We had another ultrasound a few weeks later to confirm that he was most certainly not going to make it. I was so angry because the doctors said that besides what’s wrong with him, he’s completely healthy. And that if they could operate, he would be the healthiest baby ever. Unfortunately, that wasn’t the case for us or for my son. They couldn’t operate. And the chance of him even making it to term was very unlikely. And little did I know, I’d be delivering him a week from that day.

You really don’t ever imagine having your baby... and him being alive for just 10 minutes to send him to a funeral home that same day. You question everything; you’re even scared to try again because you don’t want the same thing to happen again. And even the journey to get through losing someone is so hard.
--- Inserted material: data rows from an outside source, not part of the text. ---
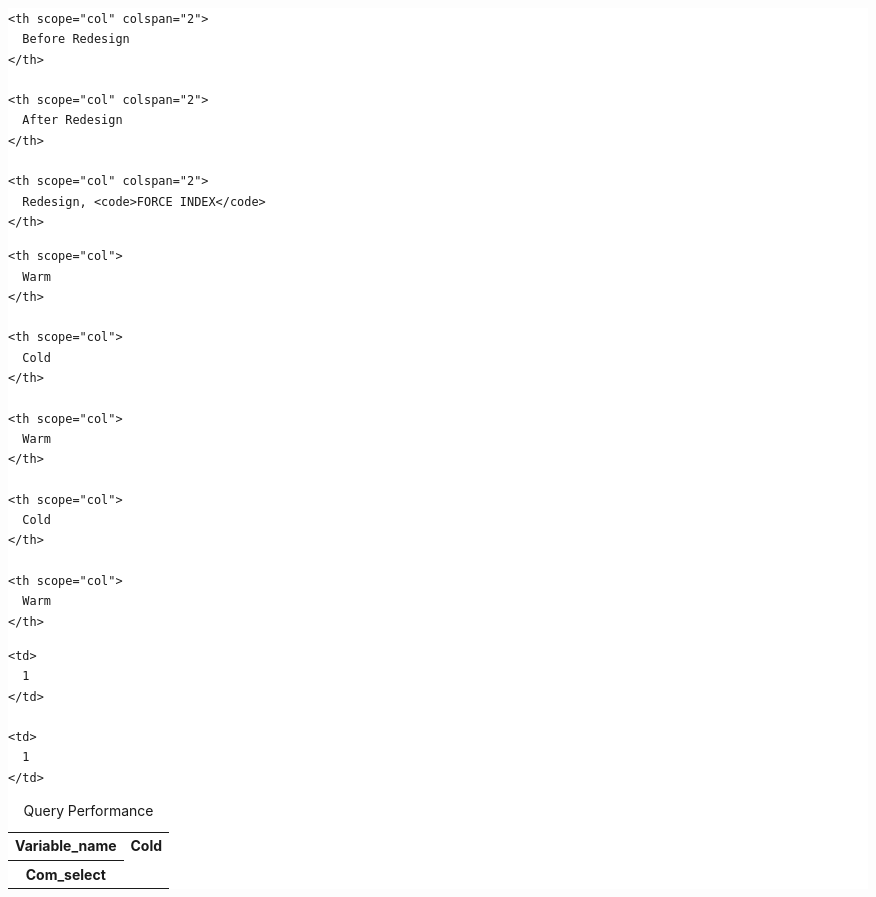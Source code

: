 <table class="borders collapsed compact">
  <caption>Query Performance</caption> <tr>
    <th scope="col" rowspan="2">
      Variable_name
    </th>
    
    <th scope="col" colspan="2">
      Before Redesign
    </th>
    
    <th scope="col" colspan="2">
      After Redesign
    </th>
    
    <th scope="col" colspan="2">
      Redesign, <code>FORCE INDEX</code>
    </th>
  </tr>
  
  <tr>
    <th scope="col">
      Cold
    </th>
    
    <th scope="col">
      Warm
    </th>
    
    <th scope="col">
      Cold
    </th>
    
    <th scope="col">
      Warm
    </th>
    
    <th scope="col">
      Cold
    </th>
    
    <th scope="col">
      Warm
    </th>
  </tr>
  
  <tr>
    <th scope="row">
      Com_select
    </th>
    
    <td>
      1
    </td>
    
    <td>
      1
    </td>
    
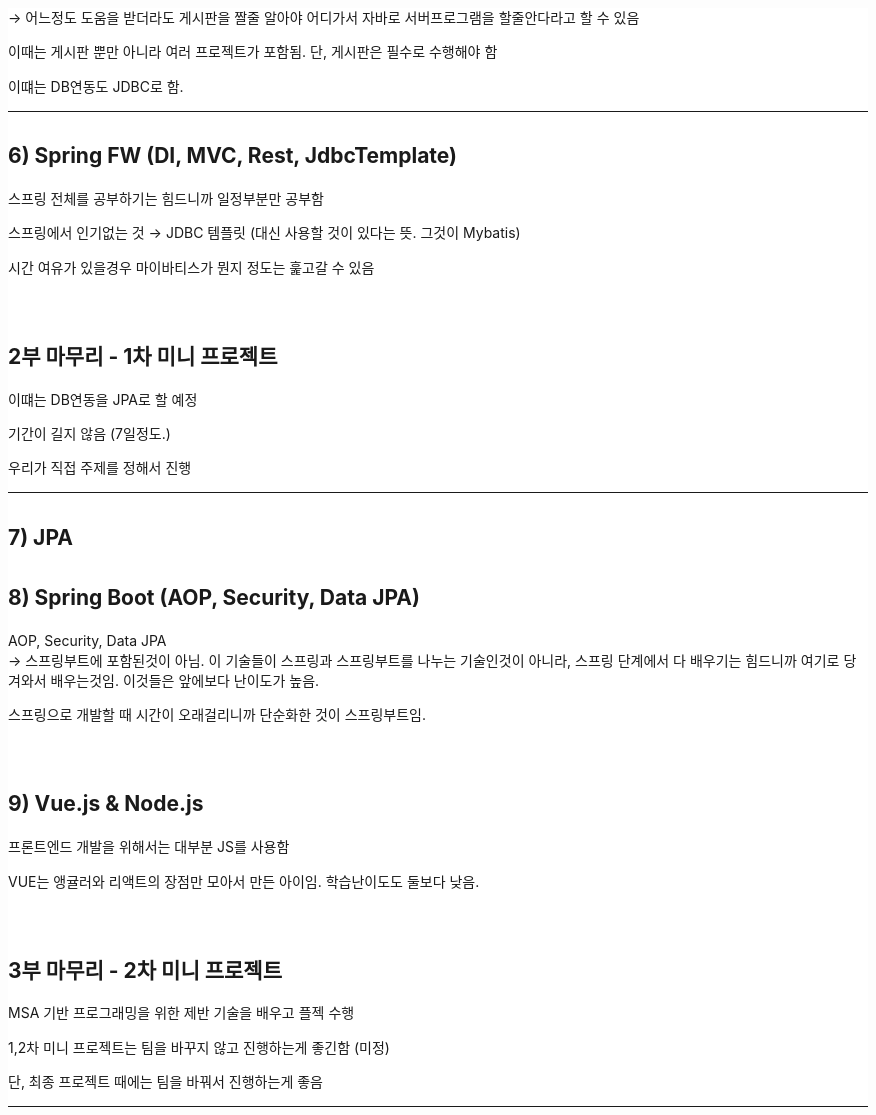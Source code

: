 → 어느정도 도움을 받더라도 게시판을 짤줄 알아야 어디가서 자바로 서버프로그램을 할줄안다라고 할 수 있음

이때는 게시판 뿐만 아니라 여러 프로젝트가 포함됨. 단, 게시판은 필수로 수행해야 함

이떄는 DB연동도 JDBC로 함.

---

## 6) Spring FW (DI, MVC, Rest, JdbcTemplate)

스프링 전체를 공부하기는 힘드니까 일정부분만 공부함

스프링에서 인기없는 것 → JDBC 템플릿 (대신 사용할 것이 있다는 뜻. 그것이 Mybatis)

시간 여유가 있을경우 마이바티스가 뭔지 정도는 훑고갈 수 있음

<br>

## 2부 마무리 - 1차 미니 프로젝트

이떄는 DB연동을 JPA로 할 예정

기간이 길지 않음 (7일정도.)

우리가 직접 주제를 정해서 진행

---

## 7) JPA

## 8) Spring Boot (AOP, Security, Data JPA)

AOP, Security, Data JPA
<br>→ 스프링부트에 포함된것이 아님. 이 기술들이 스프링과 스프링부트를 나누는 기술인것이 아니라, 스프링 단계에서 다 배우기는 힘드니까 여기로 당겨와서 배우는것임. 이것들은 앞에보다 난이도가 높음.

스프링으로 개발할 때 시간이 오래걸리니까 단순화한 것이 스프링부트임.

<br>

## 9) Vue.js & Node.js

프론트엔드 개발을 위해서는 대부분 JS를 사용함

VUE는 앵귤러와 리액트의 장점만 모아서 만든 아이임. 학습난이도도 둘보다 낮음.

<br>

## 3부 마무리 - 2차 미니 프로젝트

MSA 기반 프로그래밍을 위한 제반 기술을 배우고 플젝 수행

1,2차 미니 프로젝트는 팀을 바꾸지 않고 진행하는게 좋긴함 (미정)

단, 최종 프로젝트 때에는 팀을 바꿔서 진행하는게 좋음

---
For those who have lost a child or even a family member or any other loved one, it gets easier. It may not look like it right now, but it will. You’re going to go through all kinds of stages. Me personally (only being a month out), I’ve gone through anger, sadness, uncontrollable laughter, crying, denial, and confusion. It repeats; some days I wake up not wanting to get out of bed. Other days I wake up feeling like I could conquer the world.

It’s OK to cry. It’s OK to be angry. It’s OK to feel confused. There are so many questions you’re going to ask yourself, there are so many things that you’re going to think you could’ve done differently. That’s OK, too. I constantly ask my self those questions and tell my self I could’ve done so much more. But I couldn’t; I couldn’t prevent the inevitable.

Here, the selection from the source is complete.